Assigned task — Nothing but the lines from the one containing "message descriptor of the parent." through the one containing "Trace option and", both included, should be given again, each exactly as written below.

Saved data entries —
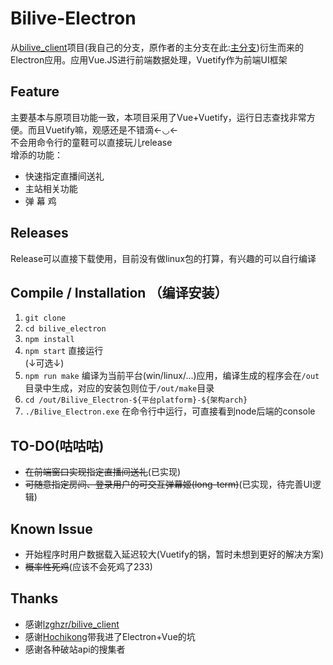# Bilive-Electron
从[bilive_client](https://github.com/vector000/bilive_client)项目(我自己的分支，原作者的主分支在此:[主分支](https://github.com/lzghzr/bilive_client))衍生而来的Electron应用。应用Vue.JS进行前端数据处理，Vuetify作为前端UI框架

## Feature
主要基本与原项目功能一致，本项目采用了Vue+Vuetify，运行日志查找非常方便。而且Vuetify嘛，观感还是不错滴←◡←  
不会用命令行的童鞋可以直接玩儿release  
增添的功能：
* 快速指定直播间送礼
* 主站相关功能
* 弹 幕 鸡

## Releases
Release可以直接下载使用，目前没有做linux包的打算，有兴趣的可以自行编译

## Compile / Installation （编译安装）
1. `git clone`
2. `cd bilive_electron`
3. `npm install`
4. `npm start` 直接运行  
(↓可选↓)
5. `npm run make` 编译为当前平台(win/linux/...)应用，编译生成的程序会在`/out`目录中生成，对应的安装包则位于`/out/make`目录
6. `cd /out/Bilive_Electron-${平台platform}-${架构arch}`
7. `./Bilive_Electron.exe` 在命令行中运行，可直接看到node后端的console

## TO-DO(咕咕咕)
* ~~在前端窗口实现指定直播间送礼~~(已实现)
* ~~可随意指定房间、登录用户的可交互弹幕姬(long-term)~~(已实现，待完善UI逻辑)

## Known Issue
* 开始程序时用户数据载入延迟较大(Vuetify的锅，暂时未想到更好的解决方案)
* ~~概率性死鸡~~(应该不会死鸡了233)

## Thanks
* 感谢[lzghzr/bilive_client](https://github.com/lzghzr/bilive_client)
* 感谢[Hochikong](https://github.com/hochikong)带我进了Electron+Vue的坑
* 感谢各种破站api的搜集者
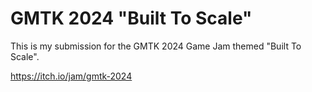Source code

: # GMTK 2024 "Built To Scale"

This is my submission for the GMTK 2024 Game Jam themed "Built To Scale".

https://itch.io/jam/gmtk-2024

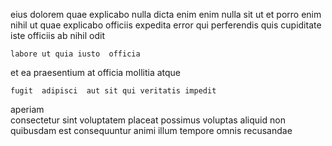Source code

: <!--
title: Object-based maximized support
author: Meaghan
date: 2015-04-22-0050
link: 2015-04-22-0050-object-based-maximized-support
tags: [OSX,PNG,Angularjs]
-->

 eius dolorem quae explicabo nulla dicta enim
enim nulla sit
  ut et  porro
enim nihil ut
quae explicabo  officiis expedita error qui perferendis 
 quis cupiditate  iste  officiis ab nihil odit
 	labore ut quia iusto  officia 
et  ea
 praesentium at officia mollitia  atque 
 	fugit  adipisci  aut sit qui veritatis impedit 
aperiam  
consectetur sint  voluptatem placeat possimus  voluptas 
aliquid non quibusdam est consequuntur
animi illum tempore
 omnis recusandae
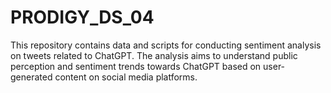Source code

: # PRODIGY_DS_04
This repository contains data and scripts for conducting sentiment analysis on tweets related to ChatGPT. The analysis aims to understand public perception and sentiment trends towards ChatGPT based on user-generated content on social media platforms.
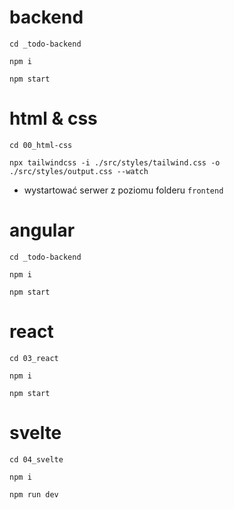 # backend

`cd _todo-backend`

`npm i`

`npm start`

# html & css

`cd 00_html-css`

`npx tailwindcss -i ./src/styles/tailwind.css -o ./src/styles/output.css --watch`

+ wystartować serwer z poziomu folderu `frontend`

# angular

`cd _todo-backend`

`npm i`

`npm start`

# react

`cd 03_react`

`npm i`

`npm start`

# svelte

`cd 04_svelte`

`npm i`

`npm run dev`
==
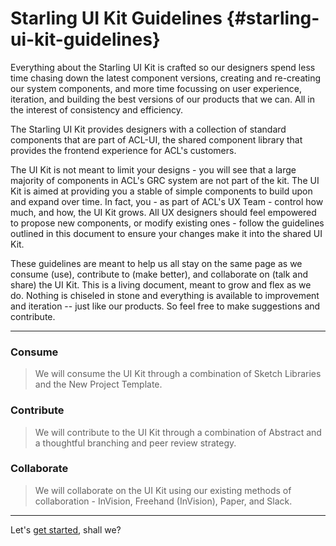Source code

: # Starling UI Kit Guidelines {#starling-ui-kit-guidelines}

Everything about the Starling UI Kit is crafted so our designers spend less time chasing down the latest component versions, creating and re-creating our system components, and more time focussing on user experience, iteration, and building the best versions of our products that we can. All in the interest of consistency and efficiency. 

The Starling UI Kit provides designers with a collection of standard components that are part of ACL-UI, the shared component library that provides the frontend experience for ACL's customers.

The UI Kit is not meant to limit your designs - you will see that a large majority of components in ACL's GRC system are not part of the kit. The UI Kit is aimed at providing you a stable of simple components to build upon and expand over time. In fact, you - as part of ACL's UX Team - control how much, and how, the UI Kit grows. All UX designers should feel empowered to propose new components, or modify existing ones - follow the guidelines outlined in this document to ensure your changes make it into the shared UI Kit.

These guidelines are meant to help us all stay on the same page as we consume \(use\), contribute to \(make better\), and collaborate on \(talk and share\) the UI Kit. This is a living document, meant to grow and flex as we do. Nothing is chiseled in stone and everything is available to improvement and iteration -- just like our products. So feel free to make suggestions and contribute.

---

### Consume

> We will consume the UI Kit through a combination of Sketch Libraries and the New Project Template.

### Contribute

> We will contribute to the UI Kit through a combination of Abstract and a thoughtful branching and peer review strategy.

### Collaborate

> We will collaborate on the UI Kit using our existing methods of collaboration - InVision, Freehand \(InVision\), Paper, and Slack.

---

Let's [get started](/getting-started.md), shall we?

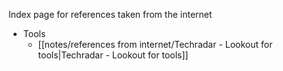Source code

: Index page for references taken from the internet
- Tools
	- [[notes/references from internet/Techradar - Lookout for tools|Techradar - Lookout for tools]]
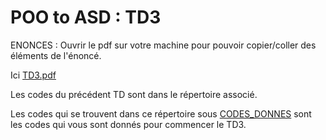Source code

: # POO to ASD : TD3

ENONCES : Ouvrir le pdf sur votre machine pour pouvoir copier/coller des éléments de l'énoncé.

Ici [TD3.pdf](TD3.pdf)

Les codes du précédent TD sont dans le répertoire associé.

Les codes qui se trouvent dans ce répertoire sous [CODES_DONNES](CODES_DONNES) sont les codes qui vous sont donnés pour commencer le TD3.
--
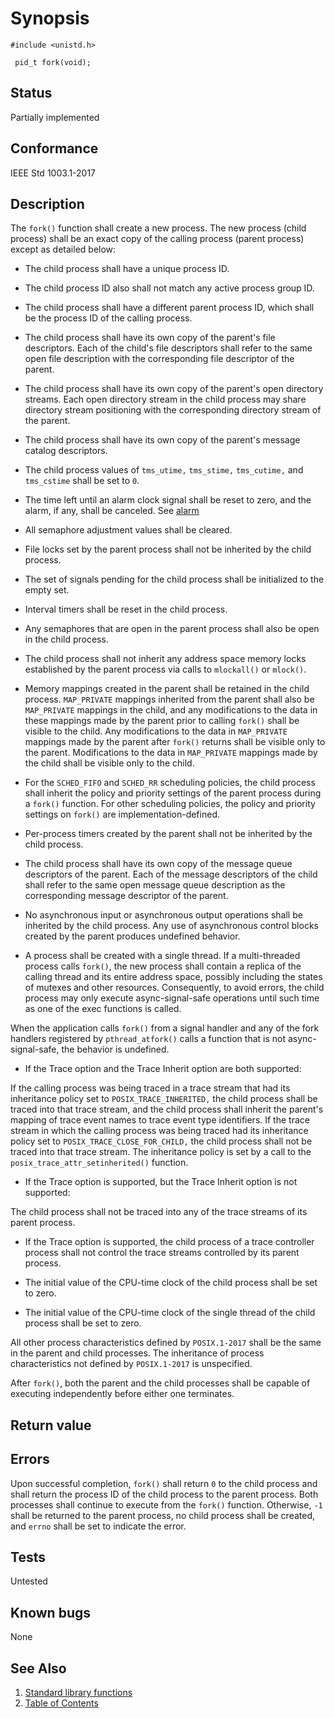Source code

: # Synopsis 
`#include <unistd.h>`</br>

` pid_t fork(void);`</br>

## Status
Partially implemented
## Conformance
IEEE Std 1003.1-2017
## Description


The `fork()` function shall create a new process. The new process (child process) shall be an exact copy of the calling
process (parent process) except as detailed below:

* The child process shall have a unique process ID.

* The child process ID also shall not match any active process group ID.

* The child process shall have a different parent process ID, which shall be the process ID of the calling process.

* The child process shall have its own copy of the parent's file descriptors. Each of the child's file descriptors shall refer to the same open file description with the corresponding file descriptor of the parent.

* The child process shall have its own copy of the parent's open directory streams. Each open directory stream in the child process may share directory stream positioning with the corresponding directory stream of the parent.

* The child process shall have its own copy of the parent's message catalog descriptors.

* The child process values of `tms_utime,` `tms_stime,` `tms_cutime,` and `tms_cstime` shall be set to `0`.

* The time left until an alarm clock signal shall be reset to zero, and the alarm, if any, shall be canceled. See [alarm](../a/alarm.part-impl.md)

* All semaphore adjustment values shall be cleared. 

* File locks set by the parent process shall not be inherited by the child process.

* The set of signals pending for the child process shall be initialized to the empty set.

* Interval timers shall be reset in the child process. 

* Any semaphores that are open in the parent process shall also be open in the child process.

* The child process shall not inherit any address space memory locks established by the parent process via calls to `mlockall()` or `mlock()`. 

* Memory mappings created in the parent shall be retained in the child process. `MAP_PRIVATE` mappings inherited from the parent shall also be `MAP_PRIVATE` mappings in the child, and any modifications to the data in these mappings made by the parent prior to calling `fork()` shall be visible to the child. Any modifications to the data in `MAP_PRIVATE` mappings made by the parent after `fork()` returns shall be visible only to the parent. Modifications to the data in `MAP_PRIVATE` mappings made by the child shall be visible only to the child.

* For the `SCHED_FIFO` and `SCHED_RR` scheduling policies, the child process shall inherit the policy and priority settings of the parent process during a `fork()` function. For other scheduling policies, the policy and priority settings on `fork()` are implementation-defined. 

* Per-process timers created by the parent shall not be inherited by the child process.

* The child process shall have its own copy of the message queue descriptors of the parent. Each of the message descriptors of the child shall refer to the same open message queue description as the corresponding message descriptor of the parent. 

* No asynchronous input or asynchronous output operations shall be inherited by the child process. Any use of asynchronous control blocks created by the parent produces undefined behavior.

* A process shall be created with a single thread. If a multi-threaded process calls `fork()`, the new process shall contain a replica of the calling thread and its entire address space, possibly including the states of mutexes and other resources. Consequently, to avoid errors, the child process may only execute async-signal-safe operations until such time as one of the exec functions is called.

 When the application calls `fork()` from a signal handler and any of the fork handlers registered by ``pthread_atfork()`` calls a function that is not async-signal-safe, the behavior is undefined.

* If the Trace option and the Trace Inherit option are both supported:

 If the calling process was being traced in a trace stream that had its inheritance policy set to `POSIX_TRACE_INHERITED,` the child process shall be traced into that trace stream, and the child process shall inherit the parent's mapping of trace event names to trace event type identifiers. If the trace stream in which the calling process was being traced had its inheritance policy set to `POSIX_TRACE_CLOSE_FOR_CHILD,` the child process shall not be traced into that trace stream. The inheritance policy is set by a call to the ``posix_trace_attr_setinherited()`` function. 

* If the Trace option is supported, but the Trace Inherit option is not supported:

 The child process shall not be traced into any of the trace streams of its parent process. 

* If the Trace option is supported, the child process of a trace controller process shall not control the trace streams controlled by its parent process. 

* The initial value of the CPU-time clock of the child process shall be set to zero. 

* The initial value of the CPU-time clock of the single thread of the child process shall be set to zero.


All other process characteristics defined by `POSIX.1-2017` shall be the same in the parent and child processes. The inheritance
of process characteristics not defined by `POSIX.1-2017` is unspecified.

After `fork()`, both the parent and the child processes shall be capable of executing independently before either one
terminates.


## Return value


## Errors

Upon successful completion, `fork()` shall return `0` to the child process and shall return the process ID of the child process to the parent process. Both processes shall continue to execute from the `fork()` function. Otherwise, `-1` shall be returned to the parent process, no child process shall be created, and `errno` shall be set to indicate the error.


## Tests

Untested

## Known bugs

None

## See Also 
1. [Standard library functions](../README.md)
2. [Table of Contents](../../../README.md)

Answer area —
* The child process shall have its own copy of the message queue descriptors of the parent. Each of the message descriptors of the child shall refer to the same open message queue description as the corresponding message descriptor of the parent. 

* No asynchronous input or asynchronous output operations shall be inherited by the child process. Any use of asynchronous control blocks created by the parent produces undefined behavior.

* A process shall be created with a single thread. If a multi-threaded process calls `fork()`, the new process shall contain a replica of the calling thread and its entire address space, possibly including the states of mutexes and other resources. Consequently, to avoid errors, the child process may only execute async-signal-safe operations until such time as one of the exec functions is called.

 When the application calls `fork()` from a signal handler and any of the fork handlers registered by ``pthread_atfork()`` calls a function that is not async-signal-safe, the behavior is undefined.

* If the Trace option and the Trace Inherit option are both supported:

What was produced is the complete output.